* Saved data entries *
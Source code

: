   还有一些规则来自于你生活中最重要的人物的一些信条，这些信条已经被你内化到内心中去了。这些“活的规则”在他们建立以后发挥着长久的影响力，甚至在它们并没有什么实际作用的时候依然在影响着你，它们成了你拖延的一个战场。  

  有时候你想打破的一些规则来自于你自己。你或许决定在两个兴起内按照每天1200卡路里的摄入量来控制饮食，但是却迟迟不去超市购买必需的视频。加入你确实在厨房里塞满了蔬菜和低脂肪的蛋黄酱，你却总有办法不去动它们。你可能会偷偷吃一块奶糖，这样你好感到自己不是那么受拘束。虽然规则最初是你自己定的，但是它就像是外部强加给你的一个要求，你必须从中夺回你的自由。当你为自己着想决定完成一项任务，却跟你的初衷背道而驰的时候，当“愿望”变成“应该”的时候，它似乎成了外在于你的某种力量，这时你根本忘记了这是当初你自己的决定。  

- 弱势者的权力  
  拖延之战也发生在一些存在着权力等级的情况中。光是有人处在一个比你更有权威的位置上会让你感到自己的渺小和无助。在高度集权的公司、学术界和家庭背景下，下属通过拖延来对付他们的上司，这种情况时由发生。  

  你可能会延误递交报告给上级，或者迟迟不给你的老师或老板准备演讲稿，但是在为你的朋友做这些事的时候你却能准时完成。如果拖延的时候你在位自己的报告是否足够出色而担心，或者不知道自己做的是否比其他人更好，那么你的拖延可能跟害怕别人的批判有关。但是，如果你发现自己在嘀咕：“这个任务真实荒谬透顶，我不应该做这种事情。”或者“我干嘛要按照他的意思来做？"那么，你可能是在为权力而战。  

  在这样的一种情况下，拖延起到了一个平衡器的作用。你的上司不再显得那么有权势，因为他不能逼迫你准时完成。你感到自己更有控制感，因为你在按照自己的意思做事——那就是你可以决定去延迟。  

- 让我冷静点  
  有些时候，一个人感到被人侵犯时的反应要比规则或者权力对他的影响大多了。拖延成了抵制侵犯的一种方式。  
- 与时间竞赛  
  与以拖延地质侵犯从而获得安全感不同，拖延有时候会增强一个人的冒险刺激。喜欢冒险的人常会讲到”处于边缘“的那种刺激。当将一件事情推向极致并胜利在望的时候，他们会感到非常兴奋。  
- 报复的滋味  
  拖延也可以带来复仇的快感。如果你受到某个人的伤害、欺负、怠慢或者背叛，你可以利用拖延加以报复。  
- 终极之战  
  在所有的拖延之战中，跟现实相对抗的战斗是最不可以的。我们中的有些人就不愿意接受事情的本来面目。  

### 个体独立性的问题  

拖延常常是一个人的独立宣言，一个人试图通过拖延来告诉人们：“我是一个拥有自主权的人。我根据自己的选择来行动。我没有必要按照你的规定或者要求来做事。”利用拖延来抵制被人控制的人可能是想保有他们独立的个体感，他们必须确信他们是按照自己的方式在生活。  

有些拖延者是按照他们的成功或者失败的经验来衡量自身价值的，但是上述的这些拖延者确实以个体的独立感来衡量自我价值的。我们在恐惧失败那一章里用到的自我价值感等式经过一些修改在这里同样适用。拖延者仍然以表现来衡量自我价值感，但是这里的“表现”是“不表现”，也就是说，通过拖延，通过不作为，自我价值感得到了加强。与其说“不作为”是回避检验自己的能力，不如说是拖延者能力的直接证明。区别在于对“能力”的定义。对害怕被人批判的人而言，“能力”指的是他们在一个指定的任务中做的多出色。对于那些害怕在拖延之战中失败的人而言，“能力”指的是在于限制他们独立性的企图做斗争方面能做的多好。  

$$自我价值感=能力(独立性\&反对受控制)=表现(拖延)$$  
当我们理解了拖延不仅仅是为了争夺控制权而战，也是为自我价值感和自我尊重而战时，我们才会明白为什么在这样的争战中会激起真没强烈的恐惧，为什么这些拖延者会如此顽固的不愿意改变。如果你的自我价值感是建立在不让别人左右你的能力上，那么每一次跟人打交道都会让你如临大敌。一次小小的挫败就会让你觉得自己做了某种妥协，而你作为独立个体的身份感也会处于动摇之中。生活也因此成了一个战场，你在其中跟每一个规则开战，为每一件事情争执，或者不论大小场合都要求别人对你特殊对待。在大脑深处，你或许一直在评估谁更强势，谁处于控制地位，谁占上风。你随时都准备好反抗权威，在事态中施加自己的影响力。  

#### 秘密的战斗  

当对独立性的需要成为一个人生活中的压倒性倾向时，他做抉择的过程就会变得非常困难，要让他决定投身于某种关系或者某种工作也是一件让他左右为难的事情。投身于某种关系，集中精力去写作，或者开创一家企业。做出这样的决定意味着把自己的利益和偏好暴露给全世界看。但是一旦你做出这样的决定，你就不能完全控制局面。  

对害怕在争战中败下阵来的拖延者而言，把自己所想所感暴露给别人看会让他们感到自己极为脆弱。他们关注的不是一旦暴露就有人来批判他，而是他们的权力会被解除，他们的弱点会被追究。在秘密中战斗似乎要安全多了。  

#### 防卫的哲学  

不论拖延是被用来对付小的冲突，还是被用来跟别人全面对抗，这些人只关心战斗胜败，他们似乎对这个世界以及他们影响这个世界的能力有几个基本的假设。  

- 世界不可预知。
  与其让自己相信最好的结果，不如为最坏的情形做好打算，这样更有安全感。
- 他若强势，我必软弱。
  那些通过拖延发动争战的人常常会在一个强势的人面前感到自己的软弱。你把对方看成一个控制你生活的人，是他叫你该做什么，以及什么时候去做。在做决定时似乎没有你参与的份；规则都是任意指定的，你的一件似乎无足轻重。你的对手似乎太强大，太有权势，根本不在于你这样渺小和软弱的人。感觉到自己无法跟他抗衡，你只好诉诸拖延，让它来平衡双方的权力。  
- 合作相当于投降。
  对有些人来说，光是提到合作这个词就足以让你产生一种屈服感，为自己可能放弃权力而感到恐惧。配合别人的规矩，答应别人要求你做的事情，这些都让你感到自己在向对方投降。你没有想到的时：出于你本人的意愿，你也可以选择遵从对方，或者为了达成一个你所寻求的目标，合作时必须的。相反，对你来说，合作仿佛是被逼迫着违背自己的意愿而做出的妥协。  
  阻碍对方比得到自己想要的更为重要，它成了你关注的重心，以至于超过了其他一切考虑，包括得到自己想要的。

* Instructions for the task *
Each entry in the data must be copied exactly.

* Solution *
Source code

:   还有一些规则来自于你生活中最重要的人物的一些信条，这些信条已经被你内化到内心中去了。这些“活的规则”在他们建立以后发挥着长久的影响力，甚至在它们并没有什么实际作用的时候依然在影响着你，它们成了你拖延的一个战场。  

  有时候你想打破的一些规则来自于你自己。你或许决定在两个兴起内按照每天1200卡路里的摄入量来控制饮食，但是却迟迟不去超市购买必需的视频。加入你确实在厨房里塞满了蔬菜和低脂肪的蛋黄酱，你却总有办法不去动它们。你可能会偷偷吃一块奶糖，这样你好感到自己不是那么受拘束。虽然规则最初是你自己定的，但是它就像是外部强加给你的一个要求，你必须从中夺回你的自由。当你为自己着想决定完成一项任务，却跟你的初衷背道而驰的时候，当“愿望”变成“应该”的时候，它似乎成了外在于你的某种力量，这时你根本忘记了这是当初你自己的决定。  

- 弱势者的权力  
  拖延之战也发生在一些存在着权力等级的情况中。光是有人处在一个比你更有权威的位置上会让你感到自己的渺小和无助。在高度集权的公司、学术界和家庭背景下，下属通过拖延来对付他们的上司，这种情况时由发生。  

  你可能会延误递交报告给上级，或者迟迟不给你的老师或老板准备演讲稿，但是在为你的朋友做这些事的时候你却能准时完成。如果拖延的时候你在位自己的报告是否足够出色而担心，或者不知道自己做的是否比其他人更好，那么你的拖延可能跟害怕别人的批判有关。但是，如果你发现自己在嘀咕：“这个任务真实荒谬透顶，我不应该做这种事情。”或者“我干嘛要按照他的意思来做？"那么，你可能是在为权力而战。  

  在这样的一种情况下，拖延起到了一个平衡器的作用。你的上司不再显得那么有权势，因为他不能逼迫你准时完成。你感到自己更有控制感，因为你在按照自己的意思做事——那就是你可以决定去延迟。  

- 让我冷静点  
  有些时候，一个人感到被人侵犯时的反应要比规则或者权力对他的影响大多了。拖延成了抵制侵犯的一种方式。  
- 与时间竞赛  
  与以拖延地质侵犯从而获得安全感不同，拖延有时候会增强一个人的冒险刺激。喜欢冒险的人常会讲到”处于边缘“的那种刺激。当将一件事情推向极致并胜利在望的时候，他们会感到非常兴奋。  
- 报复的滋味  
  拖延也可以带来复仇的快感。如果你受到某个人的伤害、欺负、怠慢或者背叛，你可以利用拖延加以报复。  
- 终极之战  
  在所有的拖延之战中，跟现实相对抗的战斗是最不可以的。我们中的有些人就不愿意接受事情的本来面目。  

### 个体独立性的问题  

拖延常常是一个人的独立宣言，一个人试图通过拖延来告诉人们：“我是一个拥有自主权的人。我根据自己的选择来行动。我没有必要按照你的规定或者要求来做事。”利用拖延来抵制被人控制的人可能是想保有他们独立的个体感，他们必须确信他们是按照自己的方式在生活。  

有些拖延者是按照他们的成功或者失败的经验来衡量自身价值的，但是上述的这些拖延者确实以个体的独立感来衡量自我价值的。我们在恐惧失败那一章里用到的自我价值感等式经过一些修改在这里同样适用。拖延者仍然以表现来衡量自我价值感，但是这里的“表现”是“不表现”，也就是说，通过拖延，通过不作为，自我价值感得到了加强。与其说“不作为”是回避检验自己的能力，不如说是拖延者能力的直接证明。区别在于对“能力”的定义。对害怕被人批判的人而言，“能力”指的是他们在一个指定的任务中做的多出色。对于那些害怕在拖延之战中失败的人而言，“能力”指的是在于限制他们独立性的企图做斗争方面能做的多好。  

$$自我价值感=能力(独立性\&反对受控制)=表现(拖延)$$  
当我们理解了拖延不仅仅是为了争夺控制权而战，也是为自我价值感和自我尊重而战时，我们才会明白为什么在这样的争战中会激起真没强烈的恐惧，为什么这些拖延者会如此顽固的不愿意改变。如果你的自我价值感是建立在不让别人左右你的能力上，那么每一次跟人打交道都会让你如临大敌。一次小小的挫败就会让你觉得自己做了某种妥协，而你作为独立个体的身份感也会处于动摇之中。生活也因此成了一个战场，你在其中跟每一个规则开战，为每一件事情争执，或者不论大小场合都要求别人对你特殊对待。在大脑深处，你或许一直在评估谁更强势，谁处于控制地位，谁占上风。你随时都准备好反抗权威，在事态中施加自己的影响力。  

#### 秘密的战斗  

当对独立性的需要成为一个人生活中的压倒性倾向时，他做抉择的过程就会变得非常困难，要让他决定投身于某种关系或者某种工作也是一件让他左右为难的事情。投身于某种关系，集中精力去写作，或者开创一家企业。做出这样的决定意味着把自己的利益和偏好暴露给全世界看。但是一旦你做出这样的决定，你就不能完全控制局面。  

对害怕在争战中败下阵来的拖延者而言，把自己所想所感暴露给别人看会让他们感到自己极为脆弱。他们关注的不是一旦暴露就有人来批判他，而是他们的权力会被解除，他们的弱点会被追究。在秘密中战斗似乎要安全多了。  

#### 防卫的哲学  

不论拖延是被用来对付小的冲突，还是被用来跟别人全面对抗，这些人只关心战斗胜败，他们似乎对这个世界以及他们影响这个世界的能力有几个基本的假设。  

- 世界不可预知。
  与其让自己相信最好的结果，不如为最坏的情形做好打算，这样更有安全感。
- 他若强势，我必软弱。
  那些通过拖延发动争战的人常常会在一个强势的人面前感到自己的软弱。你把对方看成一个控制你生活的人，是他叫你该做什么，以及什么时候去做。在做决定时似乎没有你参与的份；规则都是任意指定的，你的一件似乎无足轻重。你的对手似乎太强大，太有权势，根本不在于你这样渺小和软弱的人。感觉到自己无法跟他抗衡，你只好诉诸拖延，让它来平衡双方的权力。  
- 合作相当于投降。
  对有些人来说，光是提到合作这个词就足以让你产生一种屈服感，为自己可能放弃权力而感到恐惧。配合别人的规矩，答应别人要求你做的事情，这些都让你感到自己在向对方投降。你没有想到的时：出于你本人的意愿，你也可以选择遵从对方，或者为了达成一个你所寻求的目标，合作时必须的。相反，对你来说，合作仿佛是被逼迫着违背自己的意愿而做出的妥协。  
  阻碍对方比得到自己想要的更为重要，它成了你关注的重心，以至于超过了其他一切考虑，包括得到自己想要的。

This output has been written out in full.